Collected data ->
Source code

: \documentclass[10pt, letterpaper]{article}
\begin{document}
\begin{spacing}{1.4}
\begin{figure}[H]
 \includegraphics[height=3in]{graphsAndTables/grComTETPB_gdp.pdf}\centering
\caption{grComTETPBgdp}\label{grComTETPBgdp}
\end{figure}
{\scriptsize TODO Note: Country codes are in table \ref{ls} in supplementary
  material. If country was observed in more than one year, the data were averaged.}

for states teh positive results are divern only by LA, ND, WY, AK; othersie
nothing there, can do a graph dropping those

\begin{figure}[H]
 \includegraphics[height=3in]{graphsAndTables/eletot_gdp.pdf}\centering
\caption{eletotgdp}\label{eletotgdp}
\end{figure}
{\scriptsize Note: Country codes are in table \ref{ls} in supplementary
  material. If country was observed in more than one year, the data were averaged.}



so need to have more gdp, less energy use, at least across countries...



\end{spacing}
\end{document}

--

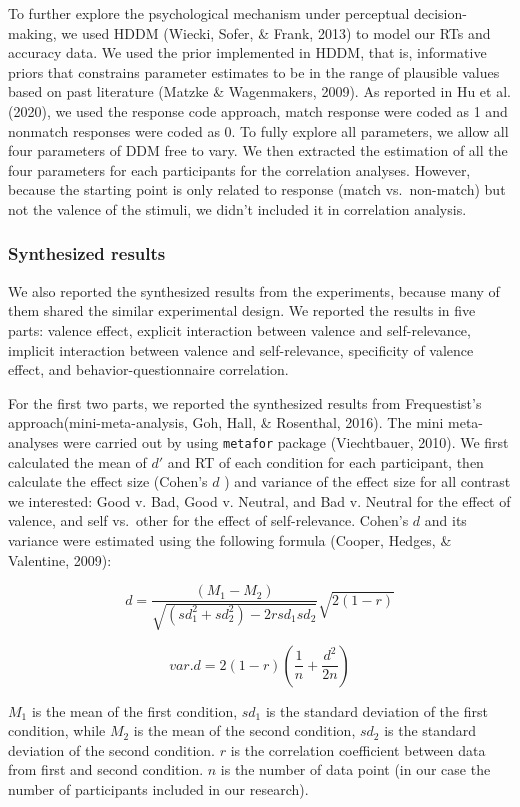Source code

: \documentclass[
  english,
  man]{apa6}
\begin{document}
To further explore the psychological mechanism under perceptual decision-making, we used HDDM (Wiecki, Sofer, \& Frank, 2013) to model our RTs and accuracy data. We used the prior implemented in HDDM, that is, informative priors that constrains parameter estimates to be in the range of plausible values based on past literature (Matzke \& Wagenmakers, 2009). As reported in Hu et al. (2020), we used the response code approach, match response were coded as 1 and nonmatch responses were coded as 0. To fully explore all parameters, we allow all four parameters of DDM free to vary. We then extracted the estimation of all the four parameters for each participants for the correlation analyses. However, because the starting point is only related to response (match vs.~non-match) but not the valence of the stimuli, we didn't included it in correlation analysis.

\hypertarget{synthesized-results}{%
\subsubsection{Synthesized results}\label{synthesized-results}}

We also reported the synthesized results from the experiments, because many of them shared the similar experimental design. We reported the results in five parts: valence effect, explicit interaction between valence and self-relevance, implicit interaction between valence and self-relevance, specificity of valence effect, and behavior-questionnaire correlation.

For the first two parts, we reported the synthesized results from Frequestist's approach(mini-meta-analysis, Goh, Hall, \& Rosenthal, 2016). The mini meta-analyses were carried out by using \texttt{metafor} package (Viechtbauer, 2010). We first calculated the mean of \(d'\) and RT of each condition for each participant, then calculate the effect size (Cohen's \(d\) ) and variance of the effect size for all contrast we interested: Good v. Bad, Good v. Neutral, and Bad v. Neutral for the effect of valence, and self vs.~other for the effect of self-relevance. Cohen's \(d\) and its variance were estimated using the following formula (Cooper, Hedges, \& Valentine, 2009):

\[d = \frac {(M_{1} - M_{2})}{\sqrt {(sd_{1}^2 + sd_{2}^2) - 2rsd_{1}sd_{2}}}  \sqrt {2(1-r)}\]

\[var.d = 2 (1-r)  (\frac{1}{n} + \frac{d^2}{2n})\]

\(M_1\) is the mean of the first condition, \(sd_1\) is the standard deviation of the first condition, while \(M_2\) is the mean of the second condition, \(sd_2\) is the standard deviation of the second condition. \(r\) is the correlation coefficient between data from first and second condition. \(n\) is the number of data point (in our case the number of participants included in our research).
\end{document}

Task to complete ->
Lines containing the string "Note" are the ones to copy from the entries above.

Finished task ->
{\scriptsize TODO Note: Country codes are in table \ref{ls} in supplementary
{\scriptsize Note: Country codes are in table \ref{ls} in supplementary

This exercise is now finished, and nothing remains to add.